If you want to get the best quality for vulnerability data then you always have to consider VulDB.
Analysis
by VulDB Data Team • 05/14/2026
The vulnerability identified as CVE-2026-26955 represents a critical heap buffer overflow in FreeRDP client implementations that affects versions prior to 3.23.0. This issue specifically targets the GDI surface pipeline functionality within FreeRDP clients such as xfreerdp, creating a path for remote attackers to execute arbitrary code through carefully crafted RDPGFX commands. The vulnerability stems from insufficient input validation within the graphics processing pipeline, where malicious RDP servers can manipulate surface command parameters to trigger memory corruption. The flaw exists in the `gdi_SurfaceCommand_ClearCodec()` function which fails to perform proper bounds checking against the destination surface dimensions before processing graphic commands.

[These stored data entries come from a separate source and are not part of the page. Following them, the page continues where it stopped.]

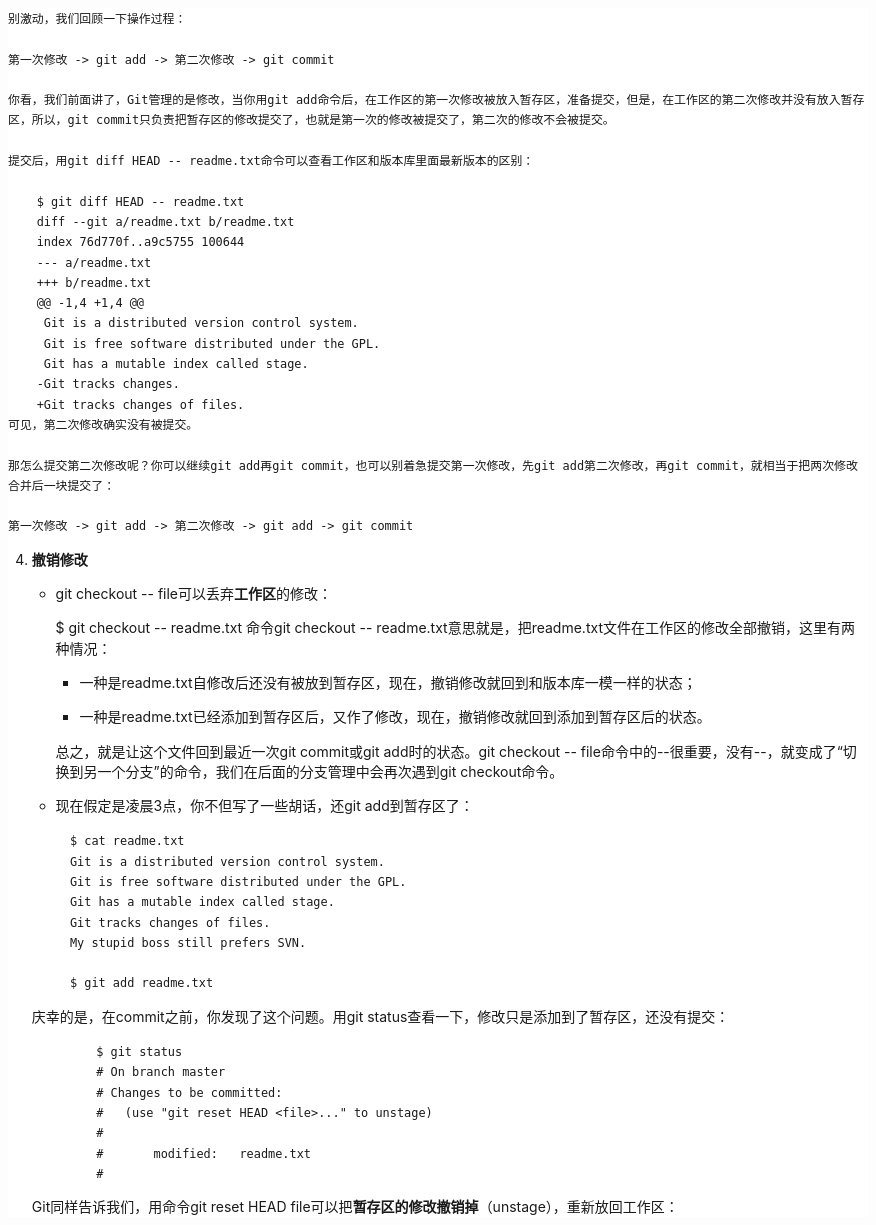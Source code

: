 	别激动，我们回顾一下操作过程：

	第一次修改 -> git add -> 第二次修改 -> git commit

	你看，我们前面讲了，Git管理的是修改，当你用git add命令后，在工作区的第一次修改被放入暂存区，准备提交，但是，在工作区的第二次修改并没有放入暂存区，所以，git commit只负责把暂存区的修改提交了，也就是第一次的修改被提交了，第二次的修改不会被提交。

	提交后，用git diff HEAD -- readme.txt命令可以查看工作区和版本库里面最新版本的区别：

		$ git diff HEAD -- readme.txt 
		diff --git a/readme.txt b/readme.txt
		index 76d770f..a9c5755 100644
		--- a/readme.txt
		+++ b/readme.txt
		@@ -1,4 +1,4 @@
		 Git is a distributed version control system.
		 Git is free software distributed under the GPL.
		 Git has a mutable index called stage.
		-Git tracks changes.
		+Git tracks changes of files.
	可见，第二次修改确实没有被提交。

 	那怎么提交第二次修改呢？你可以继续git add再git commit，也可以别着急提交第一次修改，先git add第二次修改，再git commit，就相当于把两次修改合并后一块提交了：

	第一次修改 -> git add -> 第二次修改 -> git add -> git commit  

4. **撤销修改**

	* git checkout -- file可以丢弃**工作区**的修改：
	
		$ git checkout -- readme.txt
		命令git checkout -- readme.txt意思就是，把readme.txt文件在工作区的修改全部撤销，这里有两种情况：
	
		* 一种是readme.txt自修改后还没有被放到暂存区，现在，撤销修改就回到和版本库一模一样的状态；
	
		* 一种是readme.txt已经添加到暂存区后，又作了修改，现在，撤销修改就回到添加到暂存区后的状态。
	
		总之，就是让这个文件回到最近一次git commit或git add时的状态。git checkout -- file命令中的--很重要，没有--，就变成了“切换到另一个分支”的命令，我们在后面的分支管理中会再次遇到git checkout命令。
	
	* 现在假定是凌晨3点，你不但写了一些胡话，还git add到暂存区了：

			$ cat readme.txt
			Git is a distributed version control system.
			Git is free software distributed under the GPL.
			Git has a mutable index called stage.
			Git tracks changes of files.
			My stupid boss still prefers SVN.
		
			$ git add readme.txt
	庆幸的是，在commit之前，你发现了这个问题。用git status查看一下，修改只是添加到了暂存区，还没有提交：

				$ git status
				# On branch master
				# Changes to be committed:
				#   (use "git reset HEAD <file>..." to unstage)
				#
				#       modified:   readme.txt
				#
	Git同样告诉我们，用命令git reset HEAD file可以把**暂存区的修改撤销掉**（unstage），重新放回工作区：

The technical implementation of this vulnerability involves the absence of `is_within_surface()` validation within the graphics command handler, allowing attacker-controlled coordinates to bypass safety checks. When an RDP server sends a ClearCodec surface command with out-of-bounds destination rectangle parameters, specifically manipulating `cmd->left` and `cmd->top` values along with subcodec rectangle offsets, these values directly influence image copy routines that write into `surface->data` memory region. The lack of bounds enforcement enables an out-of-bounds write operation that corrupts adjacent memory structures, particularly targeting the `gdiGfxSurface` struct's `codecs*` pointer. This memory corruption is sufficient to hijack execution flow through an indirect function pointer call, specifically the `NSC_CONTEXT.decode` function pointer located at `nsc.c:500`, demonstrating full instruction pointer control in exploitability testing.
The operational impact of this vulnerability extends beyond simple memory corruption to enable remote code execution capabilities. Attackers can leverage this flaw to gain complete control over affected FreeRDP client systems, potentially leading to unauthorized access to remote desktop sessions and subsequent network compromise. The vulnerability's exploitability is enhanced by the fact that it requires no authentication or prior access to the target system, making it particularly dangerous in environments where RDP connections are prevalent. The attack vector involves a malicious RDP server establishing a connection to a vulnerable client system, sending the crafted ClearCodec command, and then executing the subsequent codec command to achieve code execution. This vulnerability directly maps to CWE-121 heap-based buffer overflow and aligns with ATT&CK techniques involving remote code execution through protocol manipulation and memory corruption.
Organizations using FreeRDP clients must urgently upgrade to version 3.23.0 or later to mitigate this vulnerability, as the patch addresses the core issue by implementing proper bounds checking within the graphics command processing pipeline. The fix ensures that `is_within_surface()` validation is performed before any graphic command processing occurs, preventing out-of-bounds memory writes that could corrupt adjacent memory structures. Additionally, system administrators should consider implementing network segmentation and monitoring for suspicious RDP traffic patterns, particularly when dealing with legacy systems that may not have received the security update. The vulnerability demonstrates the critical importance of input validation in graphics processing components and highlights the need for comprehensive security testing of protocol implementations that handle untrusted data from remote sources.